(Data records)
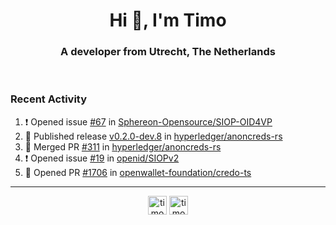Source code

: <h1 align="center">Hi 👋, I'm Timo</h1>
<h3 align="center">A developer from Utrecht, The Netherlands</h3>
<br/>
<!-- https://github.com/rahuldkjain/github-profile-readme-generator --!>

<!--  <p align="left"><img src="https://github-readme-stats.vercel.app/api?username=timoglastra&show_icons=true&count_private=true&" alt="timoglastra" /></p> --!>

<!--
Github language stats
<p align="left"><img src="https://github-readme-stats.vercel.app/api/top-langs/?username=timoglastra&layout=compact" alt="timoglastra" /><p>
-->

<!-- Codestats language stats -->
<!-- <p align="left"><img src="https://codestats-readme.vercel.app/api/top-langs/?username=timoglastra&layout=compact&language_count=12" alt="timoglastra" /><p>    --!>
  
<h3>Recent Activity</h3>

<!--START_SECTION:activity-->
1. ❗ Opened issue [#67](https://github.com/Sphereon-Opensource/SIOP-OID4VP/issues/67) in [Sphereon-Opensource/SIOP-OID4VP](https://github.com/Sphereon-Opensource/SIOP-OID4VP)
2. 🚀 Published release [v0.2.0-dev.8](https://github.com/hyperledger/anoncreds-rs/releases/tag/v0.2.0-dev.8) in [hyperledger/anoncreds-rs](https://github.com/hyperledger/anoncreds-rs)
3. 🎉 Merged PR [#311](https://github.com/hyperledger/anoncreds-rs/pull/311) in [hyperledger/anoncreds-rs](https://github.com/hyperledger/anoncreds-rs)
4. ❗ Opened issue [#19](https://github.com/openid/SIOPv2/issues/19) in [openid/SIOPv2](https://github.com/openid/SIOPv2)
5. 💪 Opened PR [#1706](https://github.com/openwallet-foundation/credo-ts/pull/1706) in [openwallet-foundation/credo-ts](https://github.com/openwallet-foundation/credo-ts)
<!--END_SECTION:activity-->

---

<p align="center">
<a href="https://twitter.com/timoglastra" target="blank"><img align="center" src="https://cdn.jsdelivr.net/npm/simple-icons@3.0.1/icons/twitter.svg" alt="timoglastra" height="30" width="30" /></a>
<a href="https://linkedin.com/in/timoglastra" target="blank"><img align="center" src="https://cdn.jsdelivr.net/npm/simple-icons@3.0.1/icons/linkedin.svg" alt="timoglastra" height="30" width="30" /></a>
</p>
==
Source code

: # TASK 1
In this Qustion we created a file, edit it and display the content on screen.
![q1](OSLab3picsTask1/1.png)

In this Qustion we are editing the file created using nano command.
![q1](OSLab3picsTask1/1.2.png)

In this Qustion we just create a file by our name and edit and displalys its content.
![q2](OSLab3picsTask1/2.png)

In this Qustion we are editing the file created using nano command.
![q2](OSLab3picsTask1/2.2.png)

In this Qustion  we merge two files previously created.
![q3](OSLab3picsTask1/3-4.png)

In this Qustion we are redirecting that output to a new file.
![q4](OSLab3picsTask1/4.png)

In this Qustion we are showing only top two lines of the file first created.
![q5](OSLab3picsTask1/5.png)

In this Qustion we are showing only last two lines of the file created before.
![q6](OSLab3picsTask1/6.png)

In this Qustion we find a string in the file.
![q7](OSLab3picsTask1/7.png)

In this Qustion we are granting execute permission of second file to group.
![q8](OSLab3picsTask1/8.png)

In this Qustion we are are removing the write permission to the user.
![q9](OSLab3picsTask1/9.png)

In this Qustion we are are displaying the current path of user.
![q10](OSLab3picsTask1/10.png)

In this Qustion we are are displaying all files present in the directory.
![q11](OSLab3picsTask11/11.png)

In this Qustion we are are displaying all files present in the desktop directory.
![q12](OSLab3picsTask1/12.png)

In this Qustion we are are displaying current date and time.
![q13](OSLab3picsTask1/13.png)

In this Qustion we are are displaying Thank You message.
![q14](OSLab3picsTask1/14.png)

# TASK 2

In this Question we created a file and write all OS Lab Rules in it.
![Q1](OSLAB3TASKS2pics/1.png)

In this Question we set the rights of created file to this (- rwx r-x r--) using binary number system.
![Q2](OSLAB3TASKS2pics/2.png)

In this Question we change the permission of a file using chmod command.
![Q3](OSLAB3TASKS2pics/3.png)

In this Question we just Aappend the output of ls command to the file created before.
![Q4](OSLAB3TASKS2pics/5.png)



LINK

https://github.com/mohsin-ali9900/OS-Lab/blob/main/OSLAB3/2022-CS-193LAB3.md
--
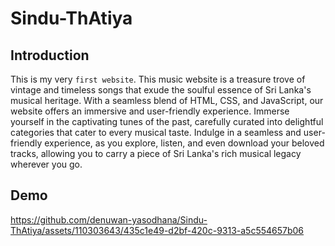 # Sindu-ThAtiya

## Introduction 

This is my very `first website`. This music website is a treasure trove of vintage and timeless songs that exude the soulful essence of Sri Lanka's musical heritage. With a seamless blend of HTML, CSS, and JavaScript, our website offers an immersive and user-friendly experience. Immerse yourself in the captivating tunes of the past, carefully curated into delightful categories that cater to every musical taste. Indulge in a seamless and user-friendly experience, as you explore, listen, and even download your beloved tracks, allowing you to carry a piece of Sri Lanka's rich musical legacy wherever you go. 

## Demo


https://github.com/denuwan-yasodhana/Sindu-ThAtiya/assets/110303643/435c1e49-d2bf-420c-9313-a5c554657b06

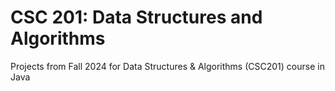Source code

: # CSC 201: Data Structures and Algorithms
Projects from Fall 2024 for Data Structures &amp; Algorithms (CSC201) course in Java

WORK TO BE COMPLETED ->
Could you return exactly the stretch of the data above that starts at the line with "1. ❗ Opened" and ends at the line with "3. 🎉 Merged", both lines included?

RESPONSE TO THIS TASK ->
1. ❗ Opened issue [#67](https://github.com/Sphereon-Opensource/SIOP-OID4VP/issues/67) in [Sphereon-Opensource/SIOP-OID4VP](https://github.com/Sphereon-Opensource/SIOP-OID4VP)
2. 🚀 Published release [v0.2.0-dev.8](https://github.com/hyperledger/anoncreds-rs/releases/tag/v0.2.0-dev.8) in [hyperledger/anoncreds-rs](https://github.com/hyperledger/anoncreds-rs)
3. 🎉 Merged PR [#311](https://github.com/hyperledger/anoncreds-rs/pull/311) in [hyperledger/anoncreds-rs](https://github.com/hyperledger/anoncreds-rs)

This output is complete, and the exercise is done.